Vocal climate contrarians, meanwhile, are described as “the world’s best scientists when it comes to the climate change study” in the words of one Heritage policy analyst. 
Heritage received more than $4.5 million from Koch foundations from 1997-2011.  ExxonMobil contributed $780,000 to the Heritage Foundation from 2001-2012. ExxonMobil continues to provide annual contributions to the Heritage Foundation, despite making a public pledge in 2007 to stop funding climate contrarian groups. [51, 52]
Institute for Energy Research
The term “alarmism” is defined by Mirriam-Webster as “the often unwarranted exciting of fears or warning of danger.” So when Robert Bradley, CEO and founder of the Institute for Energy Research (IER), and others at his organization routinely evoke the term “climate alarmism” they do so to sow doubt about the urgency of global warming.
IER claims that public policy “should be based on objective science, not emotion or improbable scenarios ” But IER also claims that the sense of urgency for climate action is due not to the science that shows the real and growing conequences of global warming.
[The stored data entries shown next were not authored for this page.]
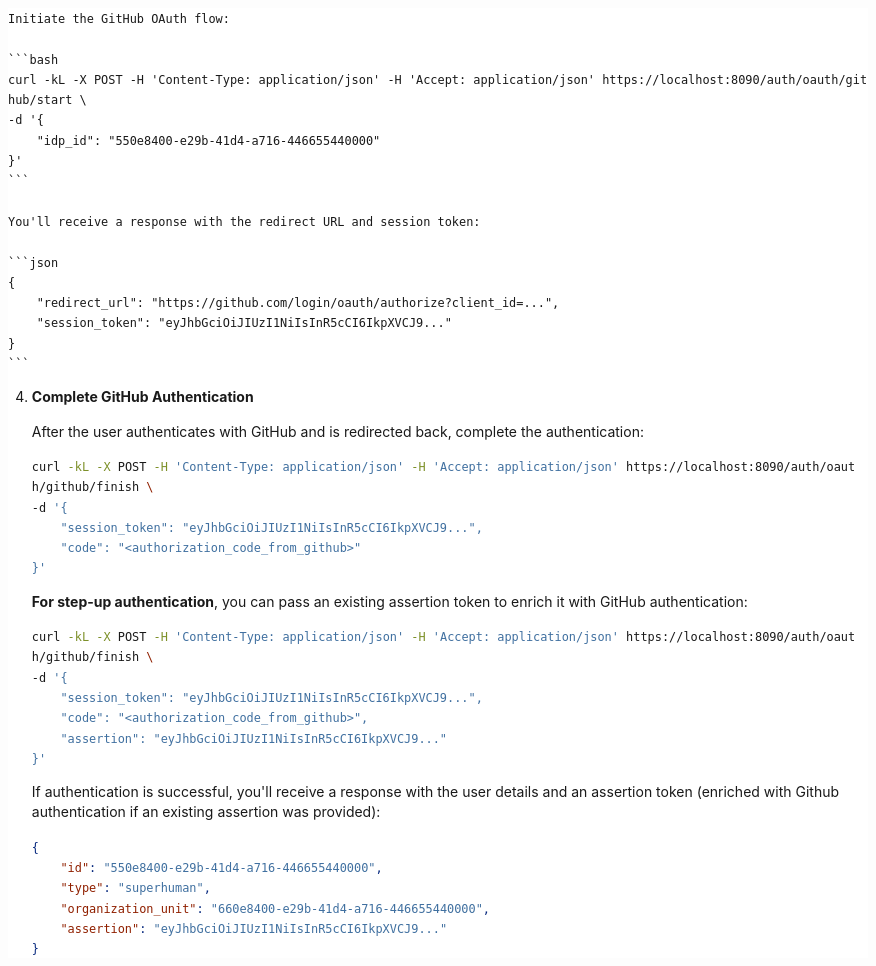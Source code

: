     Initiate the GitHub OAuth flow:

    ```bash
    curl -kL -X POST -H 'Content-Type: application/json' -H 'Accept: application/json' https://localhost:8090/auth/oauth/github/start \
    -d '{
        "idp_id": "550e8400-e29b-41d4-a716-446655440000"
    }'
    ```

    You'll receive a response with the redirect URL and session token:

    ```json
    {
        "redirect_url": "https://github.com/login/oauth/authorize?client_id=...",
        "session_token": "eyJhbGciOiJIUzI1NiIsInR5cCI6IkpXVCJ9..."
    }
    ```

4. **Complete GitHub Authentication**

    After the user authenticates with GitHub and is redirected back, complete the authentication:

    ```bash
    curl -kL -X POST -H 'Content-Type: application/json' -H 'Accept: application/json' https://localhost:8090/auth/oauth/github/finish \
    -d '{
        "session_token": "eyJhbGciOiJIUzI1NiIsInR5cCI6IkpXVCJ9...",
        "code": "<authorization_code_from_github>"
    }'
    ```

    **For step-up authentication**, you can pass an existing assertion token to enrich it with GitHub authentication:

    ```bash
    curl -kL -X POST -H 'Content-Type: application/json' -H 'Accept: application/json' https://localhost:8090/auth/oauth/github/finish \
    -d '{
        "session_token": "eyJhbGciOiJIUzI1NiIsInR5cCI6IkpXVCJ9...",
        "code": "<authorization_code_from_github>",
        "assertion": "eyJhbGciOiJIUzI1NiIsInR5cCI6IkpXVCJ9..."
    }'
    ```

    If authentication is successful, you'll receive a response with the user details and an assertion token (enriched with Github authentication if an existing assertion was provided):

    ```json
    {
        "id": "550e8400-e29b-41d4-a716-446655440000",
        "type": "superhuman",
        "organization_unit": "660e8400-e29b-41d4-a716-446655440000",
        "assertion": "eyJhbGciOiJIUzI1NiIsInR5cCI6IkpXVCJ9..."
    }
    ```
Rather, IER suggests that researchers “exacerbate the sense [that] policies are urgently needed” for monetary gain, noting that “issues that are perceived to be an imminent crisis can mean more funding.” 
IER has received funding from both ExxonMobil  and the Koch brothers .
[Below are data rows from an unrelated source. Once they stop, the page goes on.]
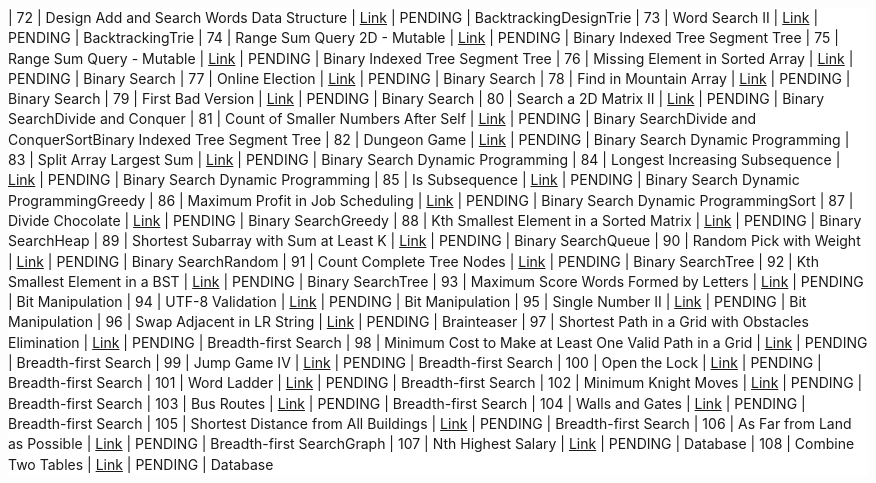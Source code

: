 | 72 |	Design Add and Search Words Data Structure	| [Link](	https://leetcode.com/problems/design-add-and-search-words-data-structure	) | PENDING | 	BacktrackingDesignTrie
| 73 |	Word Search II	| [Link](	https://leetcode.com/problems/word-search-ii	) | PENDING | 	BacktrackingTrie
| 74 |	Range Sum Query 2D - Mutable	| [Link](	https://leetcode.com/problems/range-sum-query-2d-mutable	) | PENDING | 	Binary Indexed Tree Segment Tree
| 75 |	Range Sum Query - Mutable	| [Link](	https://leetcode.com/problems/range-sum-query-mutable	) | PENDING | 	Binary Indexed Tree Segment Tree
| 76 |	Missing Element in Sorted Array	| [Link](	https://leetcode.com/problems/missing-element-in-sorted-array	) | PENDING | 	Binary Search
| 77 |	Online Election	| [Link](	https://leetcode.com/problems/online-election	) | PENDING | 	Binary Search
| 78 |	Find in Mountain Array	| [Link](	https://leetcode.com/problems/find-in-mountain-array	) | PENDING | 	Binary Search
| 79 |	First Bad Version	| [Link](	https://leetcode.com/problems/first-bad-version	) | PENDING | 	Binary Search
| 80 |	Search a 2D Matrix II	| [Link](	https://leetcode.com/problems/search-a-2d-matrix-ii	) | PENDING | 	Binary SearchDivide and Conquer
| 81 |	Count of Smaller Numbers After Self	| [Link](	https://leetcode.com/problems/count-of-smaller-numbers-after-self	) | PENDING | 	Binary SearchDivide and ConquerSortBinary Indexed Tree Segment Tree
| 82 |	Dungeon Game	| [Link](	https://leetcode.com/problems/dungeon-game	) | PENDING | 	Binary Search Dynamic Programming
| 83 |	Split Array Largest Sum	| [Link](	https://leetcode.com/problems/split-array-largest-sum	) | PENDING | 	Binary Search Dynamic Programming
| 84 |	Longest Increasing Subsequence	| [Link](	https://leetcode.com/problems/longest-increasing-subsequence	) | PENDING | 	Binary Search Dynamic Programming
| 85 |	Is Subsequence	| [Link](	https://leetcode.com/problems/is-subsequence	) | PENDING | 	Binary Search Dynamic ProgrammingGreedy
| 86 |	Maximum Profit in Job Scheduling	| [Link](	https://leetcode.com/problems/maximum-profit-in-job-scheduling	) | PENDING | 	Binary Search Dynamic ProgrammingSort
| 87 |	Divide Chocolate	| [Link](	https://leetcode.com/problems/divide-chocolate	) | PENDING | 	Binary SearchGreedy
| 88 |	Kth Smallest Element in a Sorted Matrix	| [Link](	https://leetcode.com/problems/kth-smallest-element-in-a-sorted-matrix	) | PENDING | 	Binary SearchHeap
| 89 |	Shortest Subarray with Sum at Least K	| [Link](	https://leetcode.com/problems/shortest-subarray-with-sum-at-least-k	) | PENDING | 	Binary SearchQueue
| 90 |	Random Pick with Weight	| [Link](	https://leetcode.com/problems/random-pick-with-weight	) | PENDING | 	Binary SearchRandom
| 91 |	Count Complete Tree Nodes	| [Link](	https://leetcode.com/problems/count-complete-tree-nodes	) | PENDING | 	Binary SearchTree
| 92 |	Kth Smallest Element in a BST	| [Link](	https://leetcode.com/problems/kth-smallest-element-in-a-bst	) | PENDING | 	Binary SearchTree
| 93 |	Maximum Score Words Formed by Letters	| [Link](	https://leetcode.com/problems/maximum-score-words-formed-by-letters	) | PENDING | 	Bit Manipulation
| 94 |	UTF-8 Validation	| [Link](	https://leetcode.com/problems/utf-8-validation	) | PENDING | 	Bit Manipulation
| 95 |	Single Number II	| [Link](	https://leetcode.com/problems/single-number-ii	) | PENDING | 	Bit Manipulation
| 96 |	Swap Adjacent in LR String	| [Link](	https://leetcode.com/problems/swap-adjacent-in-lr-string	) | PENDING | 	Brainteaser
| 97 |	Shortest Path in a Grid with Obstacles Elimination	| [Link](	https://leetcode.com/problems/shortest-path-in-a-grid-with-obstacles-elimination	) | PENDING | 	Breadth-first Search
| 98 |	Minimum Cost to Make at Least One Valid Path in a Grid	| [Link](	https://leetcode.com/problems/minimum-cost-to-make-at-least-one-valid-path-in-a-grid	) | PENDING | 	Breadth-first Search
| 99 |	Jump Game IV	| [Link](	https://leetcode.com/problems/jump-game-iv	) | PENDING | 	Breadth-first Search
| 100 |	Open the Lock	| [Link](	https://leetcode.com/problems/open-the-lock	) | PENDING | 	Breadth-first Search
| 101 |	Word Ladder	| [Link](	https://leetcode.com/problems/word-ladder	) | PENDING | 	Breadth-first Search
| 102 |	Minimum Knight Moves	| [Link](	https://leetcode.com/problems/minimum-knight-moves	) | PENDING | 	Breadth-first Search
| 103 |	Bus Routes	| [Link](	https://leetcode.com/problems/bus-routes	) | PENDING | 	Breadth-first Search
| 104 |	Walls and Gates	| [Link](	https://leetcode.com/problems/walls-and-gates	) | PENDING | 	Breadth-first Search
| 105 |	Shortest Distance from All Buildings	| [Link](	https://leetcode.com/problems/shortest-distance-from-all-buildings	) | PENDING | 	Breadth-first Search
| 106 |	As Far from Land as Possible	| [Link](	https://leetcode.com/problems/as-far-from-land-as-possible	) | PENDING | 	Breadth-first SearchGraph
| 107 |	Nth Highest Salary	| [Link](	https://leetcode.com/problems/nth-highest-salary	) | PENDING | 	Database
| 108 |	Combine Two Tables	| [Link](	https://leetcode.com/problems/combine-two-tables	) | PENDING | 	Database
Manhattan Institute for Policy Research
The Manhattan Institute has acknowledged that the “scientific consensus is that the planet is warming,” while at the same time maintaining that “… accounts of climate change convey a sense of certitude that is probably unjustified.” 
“The science is not settled, not by a long shot,” Robert Bryce, a Manhattan Institute senior fellow has written in the Wall Street Journal . At other times Bryce has expressed indifference to the science on climate change. “I don’t know who’s right. And I really don’t care,” he wrote in one book. 
The Manhattan Institute has received $635,000 from ExxonMobil since 1998 , with annual contributions continuing as of 2012, and nearly $2 million from Koch foundations from 1997-2011.